Atlanta Federal Reserve Bank President Raphael Bostic has put markets on alert, stating that if inflation moves the wrong way and starts to rise, the Fed will have to have rate hikes on the table. This warning aligns closely with the January 2026 FOMC minutes, which were released on February 18, 2026, and indicated that several officials signaled hikes as possible if inflation persists above the 2% target.
Efforts to maintain a steady monetary policy have hit a snag as inflation remains stubbornly elevated. The January 28, 2026, FOMC meeting held the federal funds rate steady at 3.5%-3.75% in a 10-2 vote, with dissenters Christopher Waller and Stephen Miran favoring cuts due to labor market concerns. Minutes from that meeting revealed a divided committee: while some participants supported language allowing for rate hikes if inflation stays above target, others anticipated cuts if disinflation continues. According to people familiar with the matter, this internal debate reflects ongoing uncertainty about the inflation trajectory.
Post-meeting economic data has added complexity to the Fed's calculus. CPI came in at 2.4% year-over-year in January, down from 2.7%, with core CPI at 2.5%, down from 2.6%. Unemployment held at 4.3%, indicating a slowing inflation trend coupled with labor market resilience. However, inflation remains above the Fed's 2% target, with PCE at 2.8% in November 2025, up from a low of 2.2% in April 2025. Jerome Powell noted that Trump administration tariffs implemented in April 2025 have pushed core PCE "just a bit above 2%," contributing to the upward pressure.
Without a clear disinflation path, the Fed faces tough decisions. A resilient job market, highlighted by a strong January report, and a stabilizing economy support patience on cuts, even as market expectations lean toward 1-2 reductions in 2026. Higher borrowing costs continue to weigh on consumers for loans and credit, squeezing household budgets and forcing economizing on essentials, as Powell has acknowledged. In a brief statement, Bostic emphasized the need for vigilance, saying, "We must be prepared to act if inflation trends reverse."
Attempts to reach other Fed officials for comment were unsuccessful, but sources indicate that figures like Cleveland Fed's Beth Hammack have warned of entrenchment risks from sustained above-target inflation. The political context adds another layer, with the Trump White House pressuring the Fed for immediate cuts to 1%, contrasting the central bank's independent caution. This tension underscores the delicate balance the Fed must strike between political pressures and its dual mandate of price stability and maximum employment.

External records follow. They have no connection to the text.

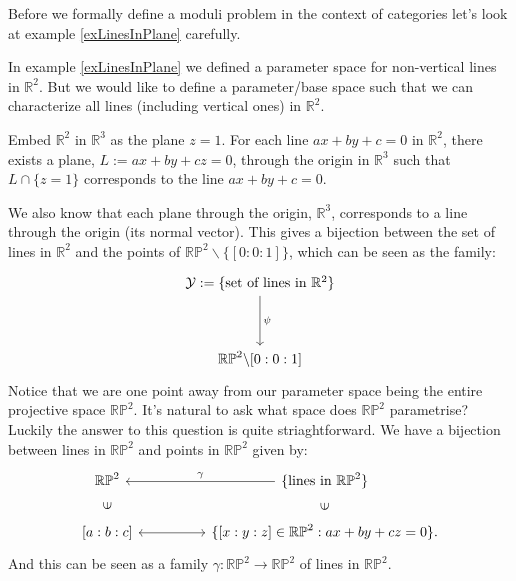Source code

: Before we formally define a moduli problem in the context of categories let's look at example \ref{exLinesInPlane} carefully.
\begin{example}
    \label{compExLinesInplane}
    In example \ref{exLinesInPlane} we defined a parameter space for non-vertical lines in $\mathbb{R}^{2}$. 
    But we would like to define a parameter/base space such that we can characterize all lines (including vertical ones) in $\mathbb{R}^{2}$.
    \par Embed $\mathbb{R}^{2}$ in $\mathbb{R}^{3}$ as the plane $z = 1$.
    For each line $ax + by + c = 0 $ in $\mathbb{R}^{2}$, there exists a plane, $L := ax + by + cz = 0$,  through the origin in $\mathbb{R}^{3}$ such that $L \cap \{z=1\}$ corresponds to the line $ax + by + c = 0 $.
    \par We also know that each plane through the origin, $\mathbb{R}^{3}$, corresponds to a line through the origin (its normal vector). 
    This gives a bijection between the set of lines in $\mathbb{R}^{2}$ and the points of $\mathbb{RP}^{2}\backslash \{ [0:0:1]\}$, which can be seen as the family:
    \[
        \begin{tikzcd}
            \mathcal{Y} := \{\text{set of lines in } \mathbb{R}^{2}\}\\
            \\
            \mathbb{RP}^{2}\backslash {[0:0:1]}
            \arrow["\psi", from = 1-1, to = 3-1]
        \end{tikzcd}
    \]
    Notice that we are one point away from our parameter space being the entire projective space $\mathbb{RP}^{2}$.
    It's natural to ask what space does $\mathbb{RP}^{2}$ parametrise?
    Luckily the answer to this question is quite striaghtforward.
    We have a bijection between lines in $\mathbb{RP}^{2}$ and points in $\mathbb{RP}^{2}$ given by:
    \[
        \begin{tikzcd}
            {\mathbb{RP}^{2}} & & {\{\text{lines in }\mathbb{RP}^{2}\}} \\
            {[a:b:c]} \arrow[u, phantom, sloped, "\in"]& & {\{[x:y:z] \in \mathbb{RP}^{2}: ax + by + cz = 0 \}}\arrow[u, phantom, sloped, "\in"].
            \arrow["\gamma", leftarrow, from = 1-1, to = 1-3]
            \arrow[ leftrightarrow, from = 2-1, to = 2-3]
        \end{tikzcd}
    \]
    And this can be seen as a family $\gamma : \mathbb{RP}^{2}\to \mathbb{RP}^{2}$ of lines in $\mathbb{RP}^{2}$.

\end{example}

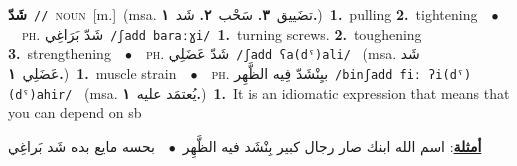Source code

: \documentclass[10pt,a4paper,twoside]{article} %
\begin{document}
\begin{multicols}{2}
{\setlength\topsep{0pt}\textbf{\foreignlanguage{arabic}{شَدّ}}\ {\color{gray}\texttt{//}\color{black}}\ \textsc{noun}\ [m.]\ \color{gray}(msa. \foreignlanguage{arabic}{تضَييق}~\foreignlanguage{arabic}{\textbf{٣.}}  \foreignlanguage{arabic}{سَحْب}~\foreignlanguage{arabic}{\textbf{٢.}}  \foreignlanguage{arabic}{شَد}~\foreignlanguage{arabic}{\textbf{١.}})\color{black}\ \textbf{1.}~pulling  \textbf{2.}~tightening\ \ $\bullet$\ \ \textsc{ph.} \color{gray} \foreignlanguage{arabic}{شَدّ بَرَاغِي}\color{black}\ {\color{gray}\texttt{/{\sffamily ʃadd baraːɣi}/}\color{black}}\ \textbf{1.}~turning screws.  \textbf{2.}~toughening  \textbf{3.}~strengthening\ \ $\bullet$\ \ \textsc{ph.} \color{gray} \foreignlanguage{arabic}{شَدّ عَضَلِي}\color{black}\ {\color{gray}\texttt{/{\sffamily ʃadd ʕa(dˤ)ali}/}\color{black}}\ \color{gray} (msa. \foreignlanguage{arabic}{شَد عَضَلِي}~\foreignlanguage{arabic}{\textbf{١.}})\color{black}\ \textbf{1.}~muscle strain\ \ $\bullet$\ \ \textsc{ph.} \color{gray} \foreignlanguage{arabic}{بيِنْشَدّ فِيه الظَّهِر}\color{black}\ {\color{gray}\texttt{/{\sffamily binʃadd fiː ʔi(dˤ)(dˤ)ahir}/}\color{black}}\ \color{gray} (msa. \foreignlanguage{arabic}{يُعتمَد عليه}~\foreignlanguage{arabic}{\textbf{١.}})\color{black}\ \textbf{1.}~It is an idiomatic expression that means that you can depend on sb\  \begin{flushright}\color{gray}\foreignlanguage{arabic}{\textbf{\underline{\foreignlanguage{arabic}{أمثلة}}}: اسم الله ابنك صار رجال كبير بِنْشَد فيه الظَّهِر\ $\bullet$\ \  بحسه مايع بده شَد بَراغِي}\end{flushright}\color{black}} \vspace{2mm}


\end{multicols}
\end{document}

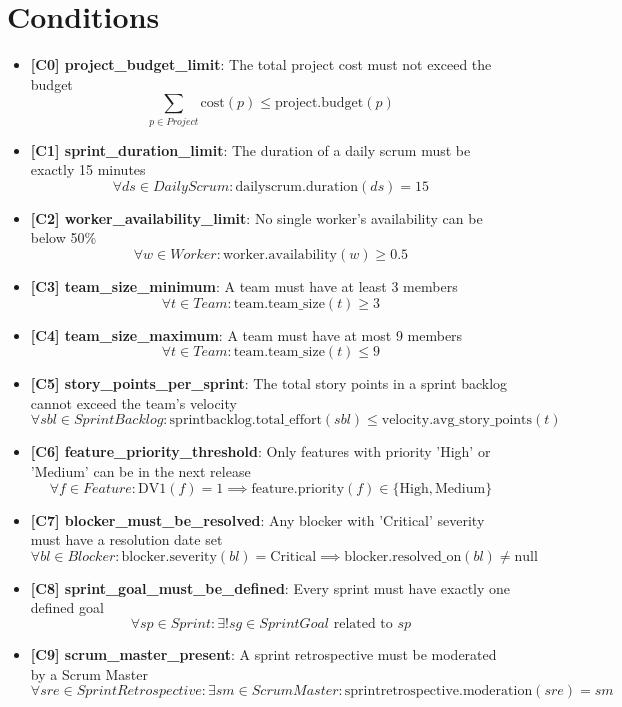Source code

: \documentclass{article}
\begin{document}
\section{Conditions}
\begin{itemize}
    \item \textbf{[C0] project\_budget\_limit}: The total project cost must not exceed the budget
        \[ \sum_{p \in Project} \text{cost}(p) \leq \text{project.budget}(p) \]
    \item \textbf{[C1] sprint\_duration\_limit}: The duration of a daily scrum must be exactly 15 minutes
        \[ \forall ds \in DailyScrum: \text{dailyscrum.duration}(ds) = 15 \]
    \item \textbf{[C2] worker\_availability\_limit}: No single worker's availability can be below 50\%
        \[ \forall w \in Worker: \text{worker.availability}(w) \geq 0.5 \]
    \item \textbf{[C3] team\_size\_minimum}: A team must have at least 3 members
        \[ \forall t \in Team: \text{team.team\_size}(t) \geq 3 \]
    \item \textbf{[C4] team\_size\_maximum}: A team must have at most 9 members
        \[ \forall t \in Team: \text{team.team\_size}(t) \leq 9 \]
    \item \textbf{[C5] story\_points\_per\_sprint}: The total story points in a sprint backlog cannot exceed the team's velocity
        \[ \forall sbl \in SprintBacklog: \text{sprintbacklog.total\_effort}(sbl) \leq \text{velocity.avg\_story\_points}(t) \]
    \item \textbf{[C6] feature\_priority\_threshold}: Only features with priority 'High' or 'Medium' can be in the next release
        \[ \forall f \in Feature: \text{DV1}(f) = 1 \implies \text{feature.priority}(f) \in \{\text{High}, \text{Medium}\} \]
    \item \textbf{[C7] blocker\_must\_be\_resolved}: Any blocker with 'Critical' severity must have a resolution date set
        \[ \forall bl \in Blocker: \text{blocker.severity}(bl) = \text{Critical} \implies \text{blocker.resolved\_on}(bl) \neq \text{null} \]
    \item \textbf{[C8] sprint\_goal\_must\_be\_defined}: Every sprint must have exactly one defined goal
        \[ \forall sp \in Sprint: \exists! sg \in SprintGoal \text{ related to } sp \]
    \item \textbf{[C9] scrum\_master\_present}: A sprint retrospective must be moderated by a Scrum Master
        \[ \forall sre \in SprintRetrospective: \exists sm \in ScrumMaster: \text{sprintretrospective.moderation}(sre) = sm \]
\end{itemize}
\end{document}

Looking ahead, the Fed plans to assess data monthly, with key PCE figures due on February 20, 2026. Cuts remain possible if disinflation firms, but hikes could be back on the table if inflation ticks up, as noted by analysts like Charles Schwab (SCHW)'s Liz Ann Sonders, who sees reacceleration risks potentially delaying a second cut to late 2026. Officials such as Lisa Cook and Lorie Logan advocate for patience, emphasizing a data-dependent approach amid stable growth. This evolving situation echoes past tightening cycles, reminding investors that the Fed's toolkit includes both hikes and cuts as tools to manage economic fluctuations.
Correction: An earlier version of this article misstated the timing of the FOMC minutes release; it was February 18, 2026, not February 19.